Saturday, August 26, 2006

Plot Points

Personal note. Our fathers left us, and the only arbiter we had was the book of judges. Daddy: last seen in 1994. Allen Ginsberg: dead in 1997. Stephen J. Gould bowed out in 2002. Ever seen a grown man cry massive tears? Ever seen them clawing at the carpet. It sent tingles into my fingertips; I've never felt shivers down my spine. Thousands of nameless men castrated 2003-2006. And here A. D. dreaming increasingly bearded dreams of being progenotor, paterfamilias, breeder. Here A. D. dreams of setting the next generation right in an accelerated culture whne every year the generation gap swells, a huge redshift in human mutual understanding that will rip nations at the seams, just you wait.

This is my attempt to break free of The Easy System, which runs: go out, find some specific detail, describe it, maybe drink (and produce Wine (Part whatever)), rest and relax and gloat. Wow, they sure are a lot of words. But lately, I've been more of a fan of getting into one thing deeply, or leaving some record of meanderings in this culture that drowns the seeker all too easily. So here is my review (or maybe more accurately: commentary) of a book I found on the street and subsequently inhaled: Skinny.

What sucked me into the plot was haunting level of identification with the main character. Far too many scenes, incidents and wry observations are just overdramatized events from my own life. The book is pegged as an exploration of the sister bond, but the two sisters are essentially my brother and I. Giselle is the top medical student, the perfectionist and control freak who is at no point in control. She is the emotionally blunted, avoidant, introverted anorexic. Again, the author dramatizes. Having gone through the life-force bending, emotionally blunting, overcontrolled and overstressed MCAT process, there is no way I couldn't understand. Her younger sister is the "athletic" and outwardly well-adjusted one. You should see me and my brother as we partitioned off the niches. It avoided a lot of sibling rivalry: I gradually gave up on all sports, and he chose to focus on them. His level of personal adjustment exceeds mine. I'm beginning to suspect that he'll end up as the "artistic" one, and I'll be consigned to being the robot skullface of Moloch, striking some disgusting Faustian bargain. Their bond is tender but there is a repulsion there that's never really explained. Oh, the father is absent, and I'll tell you the descriptions of father-absent households fit. They come from an immigrant household, capturing perfectly the absurdity I feel when I'm taken to have some sort of attachment to a country that is nothing but haze in memory, and the occassional aversive volley of gunshots, a country that gave me nothing but a second alphabet, an unpronouncable last name, an in the occassional mund an assumption of exoticism, of "otherness". (I have to mention this: I just found out that when the war in the former Yugoslavia broke out, Susan Sontag flew into Sarajevo, and in the ruins of the newspaper building put on a performance of Waiting for Godot.
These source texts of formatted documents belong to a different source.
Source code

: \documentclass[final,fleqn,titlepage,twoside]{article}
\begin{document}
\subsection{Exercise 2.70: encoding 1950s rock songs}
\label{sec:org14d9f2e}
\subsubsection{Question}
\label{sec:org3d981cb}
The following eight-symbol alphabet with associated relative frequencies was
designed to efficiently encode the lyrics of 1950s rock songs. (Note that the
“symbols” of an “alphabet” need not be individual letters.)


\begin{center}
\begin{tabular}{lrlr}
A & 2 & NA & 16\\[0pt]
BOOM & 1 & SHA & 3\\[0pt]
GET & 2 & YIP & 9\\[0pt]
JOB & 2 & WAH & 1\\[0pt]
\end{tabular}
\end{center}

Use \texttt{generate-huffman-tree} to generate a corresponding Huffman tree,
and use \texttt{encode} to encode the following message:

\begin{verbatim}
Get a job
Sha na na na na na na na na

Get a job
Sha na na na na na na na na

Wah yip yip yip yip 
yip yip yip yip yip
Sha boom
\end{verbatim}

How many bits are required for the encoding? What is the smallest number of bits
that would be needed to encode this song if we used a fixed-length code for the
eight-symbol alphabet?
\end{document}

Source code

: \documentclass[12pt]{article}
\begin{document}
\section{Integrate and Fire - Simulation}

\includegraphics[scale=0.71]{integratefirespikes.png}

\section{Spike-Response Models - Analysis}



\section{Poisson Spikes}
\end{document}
This seems fiendishly appropriate.) Meh. Read the book if you want. I say this with shame, but I didn't understand the ending. I guess it fits into my own goddamn fear of the goddamn future. Deeply unsettling; ribbed with pathos. 7/10.

Next book to note: Generation X: Tales from an Accelerated Culture.

Consider: "Perhaps randomness is not merely an adequate description for complex causes that we cannot specify. Perhaps the world really works this way, and many events are uncaused in any conventional sense of the word. Perhaps our gut feeling that it cannot be so reflects only our hopes and prejudices, our desperate striving to make sense of a complex and confusing world, and not the ways of nature."